### WORK REQUEST
Could you return each line of the material that has "height" in it?

### RECORDS SHOWN

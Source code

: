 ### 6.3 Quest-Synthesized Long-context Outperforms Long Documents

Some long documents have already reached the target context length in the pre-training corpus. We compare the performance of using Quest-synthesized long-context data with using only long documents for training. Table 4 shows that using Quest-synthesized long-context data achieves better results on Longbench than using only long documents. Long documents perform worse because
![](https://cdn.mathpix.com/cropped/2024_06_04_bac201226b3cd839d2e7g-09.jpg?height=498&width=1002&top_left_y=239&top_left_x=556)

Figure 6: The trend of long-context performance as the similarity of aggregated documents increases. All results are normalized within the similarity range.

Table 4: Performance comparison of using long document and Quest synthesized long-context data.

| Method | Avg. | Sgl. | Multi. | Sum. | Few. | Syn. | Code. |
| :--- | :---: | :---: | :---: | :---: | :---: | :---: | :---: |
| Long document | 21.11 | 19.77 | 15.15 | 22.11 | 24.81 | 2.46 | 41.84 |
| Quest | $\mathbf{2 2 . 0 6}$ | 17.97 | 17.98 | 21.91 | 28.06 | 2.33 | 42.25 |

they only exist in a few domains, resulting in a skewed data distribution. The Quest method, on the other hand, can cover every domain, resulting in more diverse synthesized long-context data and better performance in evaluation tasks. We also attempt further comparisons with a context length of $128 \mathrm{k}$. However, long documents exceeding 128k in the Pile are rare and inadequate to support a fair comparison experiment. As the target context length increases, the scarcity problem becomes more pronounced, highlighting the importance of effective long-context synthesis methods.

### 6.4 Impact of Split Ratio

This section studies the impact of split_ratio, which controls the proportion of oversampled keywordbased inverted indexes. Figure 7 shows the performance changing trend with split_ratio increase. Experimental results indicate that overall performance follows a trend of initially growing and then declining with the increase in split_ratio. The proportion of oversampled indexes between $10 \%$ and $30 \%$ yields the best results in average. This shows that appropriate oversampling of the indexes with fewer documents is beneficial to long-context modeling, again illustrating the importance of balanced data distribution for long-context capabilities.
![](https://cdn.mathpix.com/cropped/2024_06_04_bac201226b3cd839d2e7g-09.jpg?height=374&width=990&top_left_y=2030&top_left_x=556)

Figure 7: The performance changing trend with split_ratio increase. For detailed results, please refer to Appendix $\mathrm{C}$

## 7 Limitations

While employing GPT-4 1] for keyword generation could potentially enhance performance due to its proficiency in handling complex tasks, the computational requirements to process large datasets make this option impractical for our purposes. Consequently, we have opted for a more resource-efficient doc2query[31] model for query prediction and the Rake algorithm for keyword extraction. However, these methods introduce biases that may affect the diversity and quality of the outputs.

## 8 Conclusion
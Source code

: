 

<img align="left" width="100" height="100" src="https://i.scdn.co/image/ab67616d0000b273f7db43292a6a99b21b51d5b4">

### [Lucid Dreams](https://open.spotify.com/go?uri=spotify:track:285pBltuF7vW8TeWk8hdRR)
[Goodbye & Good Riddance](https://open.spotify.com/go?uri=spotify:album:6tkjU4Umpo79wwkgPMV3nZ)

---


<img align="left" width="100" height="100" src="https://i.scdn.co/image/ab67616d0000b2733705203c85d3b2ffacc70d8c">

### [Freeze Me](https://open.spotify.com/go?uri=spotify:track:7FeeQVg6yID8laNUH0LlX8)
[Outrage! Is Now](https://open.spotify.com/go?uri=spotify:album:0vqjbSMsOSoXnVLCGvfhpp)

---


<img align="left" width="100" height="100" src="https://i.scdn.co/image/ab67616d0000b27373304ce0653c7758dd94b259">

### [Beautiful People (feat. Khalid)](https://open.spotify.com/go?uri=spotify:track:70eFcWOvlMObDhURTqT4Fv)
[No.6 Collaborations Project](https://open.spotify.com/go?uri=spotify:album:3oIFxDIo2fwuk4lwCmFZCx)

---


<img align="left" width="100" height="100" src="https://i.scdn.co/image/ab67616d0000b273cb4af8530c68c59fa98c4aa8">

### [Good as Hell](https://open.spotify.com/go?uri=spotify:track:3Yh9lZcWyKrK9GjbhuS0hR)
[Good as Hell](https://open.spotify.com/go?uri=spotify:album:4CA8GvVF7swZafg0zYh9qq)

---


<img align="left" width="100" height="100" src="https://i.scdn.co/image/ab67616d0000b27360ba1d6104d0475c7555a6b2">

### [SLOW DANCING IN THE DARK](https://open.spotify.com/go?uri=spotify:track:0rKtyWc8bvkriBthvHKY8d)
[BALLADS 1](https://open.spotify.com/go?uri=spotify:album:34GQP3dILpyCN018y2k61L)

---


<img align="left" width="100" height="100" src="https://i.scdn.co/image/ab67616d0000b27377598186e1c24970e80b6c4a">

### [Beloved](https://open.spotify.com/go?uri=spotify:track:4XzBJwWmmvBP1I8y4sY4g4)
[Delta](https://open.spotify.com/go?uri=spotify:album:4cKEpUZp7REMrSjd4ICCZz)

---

### FINISHED TASK
![](https://cdn.mathpix.com/cropped/2024_06_04_bac201226b3cd839d2e7g-09.jpg?height=498&width=1002&top_left_y=239&top_left_x=556)
![](https://cdn.mathpix.com/cropped/2024_06_04_bac201226b3cd839d2e7g-09.jpg?height=374&width=990&top_left_y=2030&top_left_x=556)
<img align="left" width="100" height="100" src="https://i.scdn.co/image/ab67616d0000b273f7db43292a6a99b21b51d5b4">
<img align="left" width="100" height="100" src="https://i.scdn.co/image/ab67616d0000b2733705203c85d3b2ffacc70d8c">
<img align="left" width="100" height="100" src="https://i.scdn.co/image/ab67616d0000b27373304ce0653c7758dd94b259">
<img align="left" width="100" height="100" src="https://i.scdn.co/image/ab67616d0000b273cb4af8530c68c59fa98c4aa8">
<img align="left" width="100" height="100" src="https://i.scdn.co/image/ab67616d0000b27360ba1d6104d0475c7555a6b2">
<img align="left" width="100" height="100" src="https://i.scdn.co/image/ab67616d0000b27377598186e1c24970e80b6c4a">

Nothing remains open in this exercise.